Efron Bradley
Department of Statistics, Sequoia Hall, 390 Serra Mall, Stanford, CA 94305-4065.
Ann Appl Stat. 2009 Jan 1;3(3):922-942. doi: 10.1214/09-AOAS236.
Having observed an m x n matrix X whose rows are possibly correlated, we wish to test the hypothesis that the columns are independent of each other. Our motivation comes from microarray studies, where the rows of X record expression levels for m different genes, often highly correlated, while the columns represent n individual microarrays, presumably obtained independently.
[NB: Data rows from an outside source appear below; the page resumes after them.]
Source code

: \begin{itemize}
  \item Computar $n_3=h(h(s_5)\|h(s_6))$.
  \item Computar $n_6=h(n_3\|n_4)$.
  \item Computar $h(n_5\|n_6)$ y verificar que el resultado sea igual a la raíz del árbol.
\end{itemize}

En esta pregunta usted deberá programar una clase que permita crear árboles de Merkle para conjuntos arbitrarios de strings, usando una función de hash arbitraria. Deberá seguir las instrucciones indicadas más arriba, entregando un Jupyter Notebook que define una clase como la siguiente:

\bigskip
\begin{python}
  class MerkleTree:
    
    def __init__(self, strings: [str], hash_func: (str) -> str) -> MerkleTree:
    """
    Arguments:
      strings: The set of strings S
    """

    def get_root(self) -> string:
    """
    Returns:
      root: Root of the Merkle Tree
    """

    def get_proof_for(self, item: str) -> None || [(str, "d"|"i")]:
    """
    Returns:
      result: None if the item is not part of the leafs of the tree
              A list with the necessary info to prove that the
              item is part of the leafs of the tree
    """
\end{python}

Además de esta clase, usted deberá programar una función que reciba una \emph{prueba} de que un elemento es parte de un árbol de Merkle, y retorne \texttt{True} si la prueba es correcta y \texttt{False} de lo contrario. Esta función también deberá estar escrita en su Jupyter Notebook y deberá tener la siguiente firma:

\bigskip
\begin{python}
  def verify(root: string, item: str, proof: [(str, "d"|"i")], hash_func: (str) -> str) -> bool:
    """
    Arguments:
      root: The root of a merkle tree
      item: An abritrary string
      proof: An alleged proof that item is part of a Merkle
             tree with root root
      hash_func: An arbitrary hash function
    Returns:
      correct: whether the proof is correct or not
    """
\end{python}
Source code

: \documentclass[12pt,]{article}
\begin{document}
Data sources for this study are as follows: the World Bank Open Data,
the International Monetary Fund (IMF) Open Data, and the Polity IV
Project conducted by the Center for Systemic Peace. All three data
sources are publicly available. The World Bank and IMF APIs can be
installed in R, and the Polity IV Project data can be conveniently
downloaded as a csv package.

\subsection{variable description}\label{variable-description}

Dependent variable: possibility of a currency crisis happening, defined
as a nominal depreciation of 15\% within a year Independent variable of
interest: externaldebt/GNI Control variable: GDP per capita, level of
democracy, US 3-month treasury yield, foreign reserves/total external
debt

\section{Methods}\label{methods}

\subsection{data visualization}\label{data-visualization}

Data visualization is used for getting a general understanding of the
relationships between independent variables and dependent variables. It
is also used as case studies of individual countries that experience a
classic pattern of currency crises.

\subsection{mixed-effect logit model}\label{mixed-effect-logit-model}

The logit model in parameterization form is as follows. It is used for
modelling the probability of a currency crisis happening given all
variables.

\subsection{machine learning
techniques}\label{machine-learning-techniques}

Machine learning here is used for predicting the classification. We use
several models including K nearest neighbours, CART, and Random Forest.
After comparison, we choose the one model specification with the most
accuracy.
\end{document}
The presumption of independence underlies all the familiar permutation, cross-validation, and bootstrap methods for microarray analysis, so it is important to know when independence fails. We develop nonparametric and normal-theory testing methods. The row and column correlations of X interact with each other in a way that complicates test procedures, essentially by reducing the accuracy of the relevant estimators.
在观察了一个(m\times n)矩阵(X)(其行可能相关)之后,我们希望检验列彼此独立的假设。我们的动机来自微阵列研究,其中(X)的行记录了(m)个不同基因的表达水平,这些基因通常高度相关,而列代表(n)个单独的微阵列,据推测是独立获得的。独立性假设是所有常见的微阵列分析排列、交叉验证和自助法的基础,所以了解独立性何时不成立很重要。我们开发了非参数和正态理论检验方法。(X)的行相关性和列相关性以一种使检验程序复杂化的方式相互作用,本质上是通过降低相关估计量的准确性来实现的。